§ **What to do**:
Set the material down again exactly, line by line, skipping each picture.
=== Begin Enclosure ===
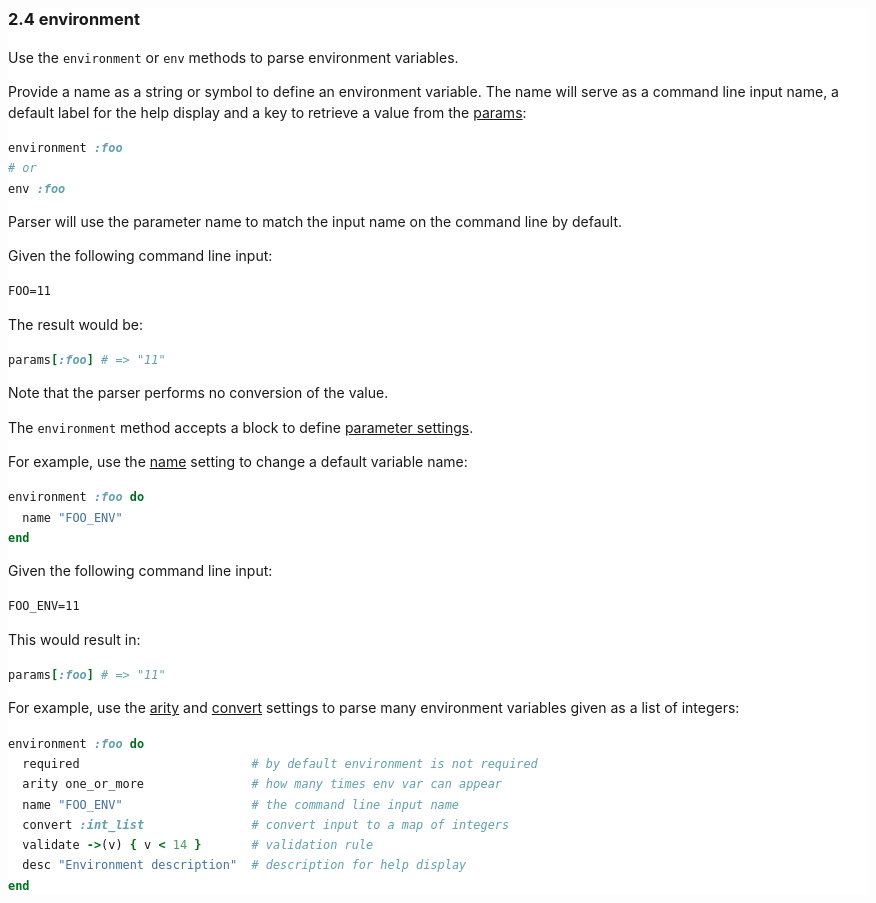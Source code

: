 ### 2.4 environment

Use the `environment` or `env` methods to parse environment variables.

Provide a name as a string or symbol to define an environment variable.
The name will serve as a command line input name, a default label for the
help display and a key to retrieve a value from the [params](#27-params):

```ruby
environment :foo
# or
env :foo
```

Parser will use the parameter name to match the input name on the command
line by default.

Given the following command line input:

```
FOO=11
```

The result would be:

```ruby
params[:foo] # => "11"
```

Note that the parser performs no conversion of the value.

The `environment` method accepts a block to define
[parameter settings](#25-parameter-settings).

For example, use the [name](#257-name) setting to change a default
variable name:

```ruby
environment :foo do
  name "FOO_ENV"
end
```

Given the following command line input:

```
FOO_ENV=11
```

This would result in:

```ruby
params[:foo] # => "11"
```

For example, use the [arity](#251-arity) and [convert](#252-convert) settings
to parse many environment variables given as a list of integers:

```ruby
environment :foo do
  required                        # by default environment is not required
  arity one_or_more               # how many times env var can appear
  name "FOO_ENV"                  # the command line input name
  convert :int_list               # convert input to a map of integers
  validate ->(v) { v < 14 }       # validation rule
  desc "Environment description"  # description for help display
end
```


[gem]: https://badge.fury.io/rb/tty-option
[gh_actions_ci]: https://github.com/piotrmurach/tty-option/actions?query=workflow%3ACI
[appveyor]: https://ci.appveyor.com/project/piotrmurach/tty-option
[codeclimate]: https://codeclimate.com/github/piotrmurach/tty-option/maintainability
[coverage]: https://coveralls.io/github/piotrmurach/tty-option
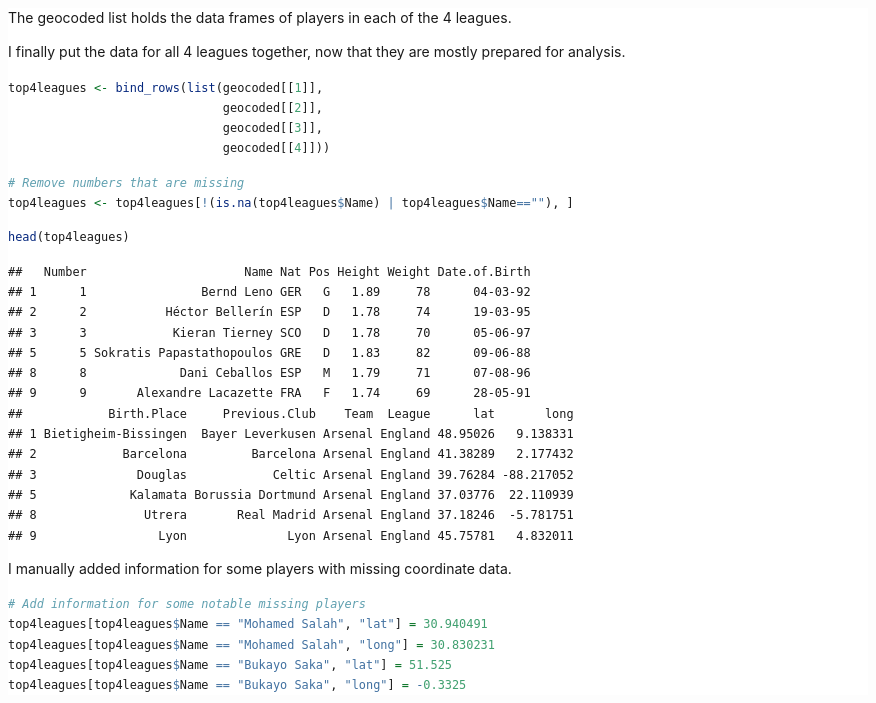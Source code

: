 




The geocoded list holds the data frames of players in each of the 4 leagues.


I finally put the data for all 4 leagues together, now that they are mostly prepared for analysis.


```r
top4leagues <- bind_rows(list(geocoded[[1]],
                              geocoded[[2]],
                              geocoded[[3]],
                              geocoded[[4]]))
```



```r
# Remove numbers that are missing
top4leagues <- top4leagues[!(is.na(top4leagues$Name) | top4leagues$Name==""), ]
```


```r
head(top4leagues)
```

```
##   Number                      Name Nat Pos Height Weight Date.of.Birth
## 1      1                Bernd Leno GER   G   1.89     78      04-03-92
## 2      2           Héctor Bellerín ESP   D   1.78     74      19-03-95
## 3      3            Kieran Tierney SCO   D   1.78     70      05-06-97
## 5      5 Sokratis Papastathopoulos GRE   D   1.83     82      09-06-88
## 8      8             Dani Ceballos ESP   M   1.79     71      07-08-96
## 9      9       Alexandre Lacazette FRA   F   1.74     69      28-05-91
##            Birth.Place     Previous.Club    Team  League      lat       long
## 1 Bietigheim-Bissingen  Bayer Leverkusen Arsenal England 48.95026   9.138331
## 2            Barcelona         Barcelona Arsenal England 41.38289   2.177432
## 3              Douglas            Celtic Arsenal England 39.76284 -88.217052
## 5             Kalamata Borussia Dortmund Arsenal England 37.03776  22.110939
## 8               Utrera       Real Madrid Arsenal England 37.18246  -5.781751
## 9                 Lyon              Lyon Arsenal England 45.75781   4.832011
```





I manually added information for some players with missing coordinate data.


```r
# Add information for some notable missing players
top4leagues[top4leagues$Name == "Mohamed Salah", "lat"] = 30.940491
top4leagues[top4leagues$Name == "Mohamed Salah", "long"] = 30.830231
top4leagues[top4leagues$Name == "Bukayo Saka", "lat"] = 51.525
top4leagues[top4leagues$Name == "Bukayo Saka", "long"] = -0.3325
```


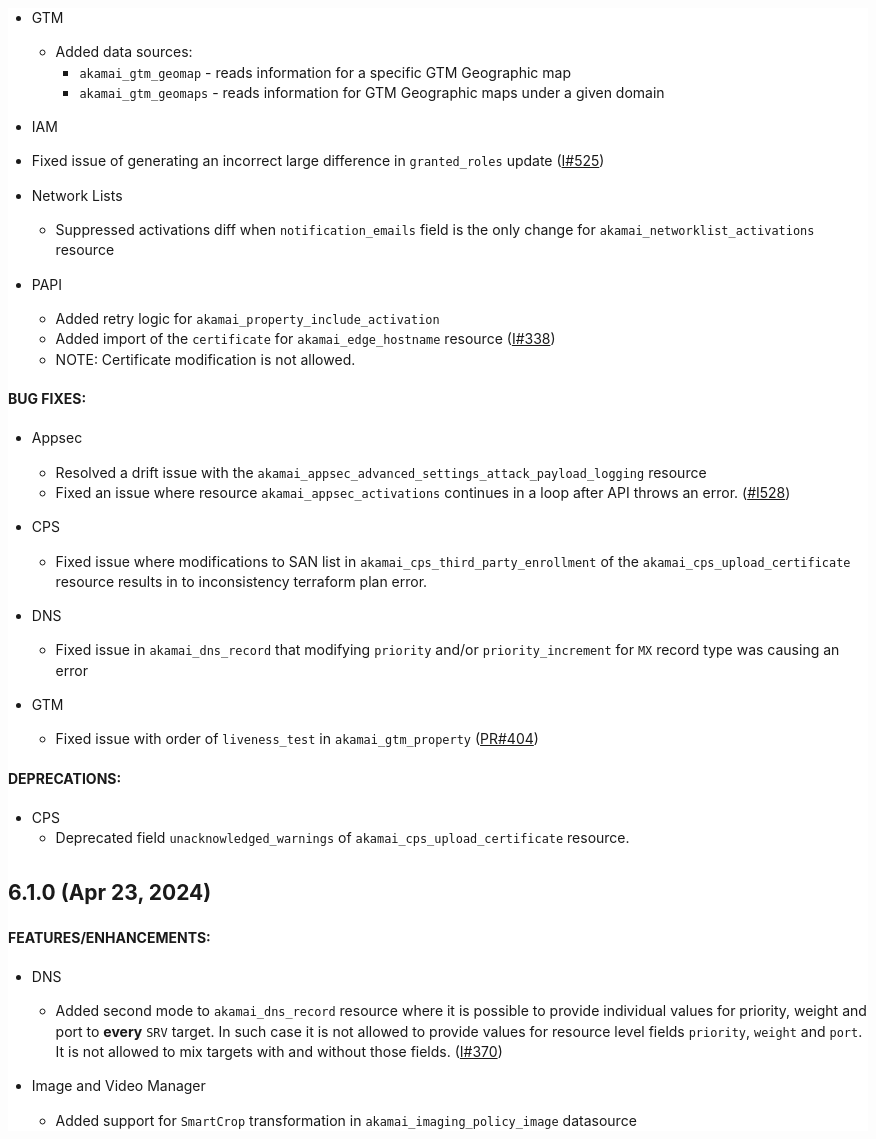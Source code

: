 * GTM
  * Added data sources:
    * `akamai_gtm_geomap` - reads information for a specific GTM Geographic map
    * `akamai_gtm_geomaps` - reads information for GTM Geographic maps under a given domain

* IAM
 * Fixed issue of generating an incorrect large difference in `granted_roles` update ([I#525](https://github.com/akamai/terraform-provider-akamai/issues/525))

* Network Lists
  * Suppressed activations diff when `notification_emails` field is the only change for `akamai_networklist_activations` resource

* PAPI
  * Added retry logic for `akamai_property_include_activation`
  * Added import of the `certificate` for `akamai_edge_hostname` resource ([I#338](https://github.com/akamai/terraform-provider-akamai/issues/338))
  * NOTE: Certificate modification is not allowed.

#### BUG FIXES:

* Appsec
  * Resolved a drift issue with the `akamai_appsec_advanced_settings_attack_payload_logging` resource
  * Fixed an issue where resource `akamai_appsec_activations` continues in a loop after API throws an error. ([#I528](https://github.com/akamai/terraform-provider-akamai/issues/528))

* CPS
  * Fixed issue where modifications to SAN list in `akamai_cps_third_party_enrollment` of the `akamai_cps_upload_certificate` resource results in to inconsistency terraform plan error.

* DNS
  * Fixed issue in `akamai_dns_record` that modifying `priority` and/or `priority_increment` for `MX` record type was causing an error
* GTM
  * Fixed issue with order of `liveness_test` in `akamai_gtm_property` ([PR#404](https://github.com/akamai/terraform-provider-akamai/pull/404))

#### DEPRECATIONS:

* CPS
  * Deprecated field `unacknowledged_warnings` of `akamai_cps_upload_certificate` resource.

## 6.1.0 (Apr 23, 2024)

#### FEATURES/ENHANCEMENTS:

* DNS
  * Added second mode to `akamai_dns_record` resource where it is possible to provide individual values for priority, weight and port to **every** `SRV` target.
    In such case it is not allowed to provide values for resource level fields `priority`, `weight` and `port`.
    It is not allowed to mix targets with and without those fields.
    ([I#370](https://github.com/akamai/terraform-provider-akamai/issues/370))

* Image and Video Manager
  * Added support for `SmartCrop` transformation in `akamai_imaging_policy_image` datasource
=== End Enclosure ===
§ **Result**:
Source code

: ### 2.4 environment

Use the `environment` or `env` methods to parse environment variables.

Provide a name as a string or symbol to define an environment variable.
The name will serve as a command line input name, a default label for the
help display and a key to retrieve a value from the [params](#27-params):

```ruby
environment :foo
# or
env :foo
```

Parser will use the parameter name to match the input name on the command
line by default.

Given the following command line input:

```
FOO=11
```

The result would be:

```ruby
params[:foo] # => "11"
```

Note that the parser performs no conversion of the value.

The `environment` method accepts a block to define
[parameter settings](#25-parameter-settings).

For example, use the [name](#257-name) setting to change a default
variable name:

```ruby
environment :foo do
  name "FOO_ENV"
end
```

Given the following command line input:

```
FOO_ENV=11
```

This would result in:

```ruby
params[:foo] # => "11"
```

For example, use the [arity](#251-arity) and [convert](#252-convert) settings
to parse many environment variables given as a list of integers:

```ruby
environment :foo do
  required                        # by default environment is not required
  arity one_or_more               # how many times env var can appear
  name "FOO_ENV"                  # the command line input name
  convert :int_list               # convert input to a map of integers
  validate ->(v) { v < 14 }       # validation rule
  desc "Environment description"  # description for help display
end
```


[gem]: https://badge.fury.io/rb/tty-option
[gh_actions_ci]: https://github.com/piotrmurach/tty-option/actions?query=workflow%3ACI
[appveyor]: https://ci.appveyor.com/project/piotrmurach/tty-option
[codeclimate]: https://codeclimate.com/github/piotrmurach/tty-option/maintainability
[coverage]: https://coveralls.io/github/piotrmurach/tty-option
Source code

: 




The geocoded list holds the data frames of players in each of the 4 leagues.


I finally put the data for all 4 leagues together, now that they are mostly prepared for analysis.


```r
top4leagues <- bind_rows(list(geocoded[[1]],
                              geocoded[[2]],
                              geocoded[[3]],
                              geocoded[[4]]))
```



```r
# Remove numbers that are missing
top4leagues <- top4leagues[!(is.na(top4leagues$Name) | top4leagues$Name==""), ]
```


```r
head(top4leagues)
```

```
##   Number                      Name Nat Pos Height Weight Date.of.Birth
## 1      1                Bernd Leno GER   G   1.89     78      04-03-92
## 2      2           Héctor Bellerín ESP   D   1.78     74      19-03-95
## 3      3            Kieran Tierney SCO   D   1.78     70      05-06-97
## 5      5 Sokratis Papastathopoulos GRE   D   1.83     82      09-06-88
## 8      8             Dani Ceballos ESP   M   1.79     71      07-08-96
## 9      9       Alexandre Lacazette FRA   F   1.74     69      28-05-91
##            Birth.Place     Previous.Club    Team  League      lat       long
## 1 Bietigheim-Bissingen  Bayer Leverkusen Arsenal England 48.95026   9.138331
## 2            Barcelona         Barcelona Arsenal England 41.38289   2.177432
## 3              Douglas            Celtic Arsenal England 39.76284 -88.217052
## 5             Kalamata Borussia Dortmund Arsenal England 37.03776  22.110939
## 8               Utrera       Real Madrid Arsenal England 37.18246  -5.781751
## 9                 Lyon              Lyon Arsenal England 45.75781   4.832011
```





I manually added information for some players with missing coordinate data.


```r
# Add information for some notable missing players
top4leagues[top4leagues$Name == "Mohamed Salah", "lat"] = 30.940491
top4leagues[top4leagues$Name == "Mohamed Salah", "long"] = 30.830231
top4leagues[top4leagues$Name == "Bukayo Saka", "lat"] = 51.525
top4leagues[top4leagues$Name == "Bukayo Saka", "long"] = -0.3325
```


Source code

: * GTM
  * Added data sources:
    * `akamai_gtm_geomap` - reads information for a specific GTM Geographic map
    * `akamai_gtm_geomaps` - reads information for GTM Geographic maps under a given domain

* IAM
 * Fixed issue of generating an incorrect large difference in `granted_roles` update ([I#525](https://github.com/akamai/terraform-provider-akamai/issues/525))

* Network Lists
  * Suppressed activations diff when `notification_emails` field is the only change for `akamai_networklist_activations` resource

* PAPI
  * Added retry logic for `akamai_property_include_activation`
  * Added import of the `certificate` for `akamai_edge_hostname` resource ([I#338](https://github.com/akamai/terraform-provider-akamai/issues/338))
  * NOTE: Certificate modification is not allowed.

#### BUG FIXES:

* Appsec
  * Resolved a drift issue with the `akamai_appsec_advanced_settings_attack_payload_logging` resource
  * Fixed an issue where resource `akamai_appsec_activations` continues in a loop after API throws an error. ([#I528](https://github.com/akamai/terraform-provider-akamai/issues/528))

* CPS
  * Fixed issue where modifications to SAN list in `akamai_cps_third_party_enrollment` of the `akamai_cps_upload_certificate` resource results in to inconsistency terraform plan error.

* DNS
  * Fixed issue in `akamai_dns_record` that modifying `priority` and/or `priority_increment` for `MX` record type was causing an error
* GTM
  * Fixed issue with order of `liveness_test` in `akamai_gtm_property` ([PR#404](https://github.com/akamai/terraform-provider-akamai/pull/404))

#### DEPRECATIONS:

* CPS
  * Deprecated field `unacknowledged_warnings` of `akamai_cps_upload_certificate` resource.

## 6.1.0 (Apr 23, 2024)

#### FEATURES/ENHANCEMENTS:

* DNS
  * Added second mode to `akamai_dns_record` resource where it is possible to provide individual values for priority, weight and port to **every** `SRV` target.
    In such case it is not allowed to provide values for resource level fields `priority`, `weight` and `port`.
    It is not allowed to mix targets with and without those fields.
    ([I#370](https://github.com/akamai/terraform-provider-akamai/issues/370))

* Image and Video Manager
  * Added support for `SmartCrop` transformation in `akamai_imaging_policy_image` datasource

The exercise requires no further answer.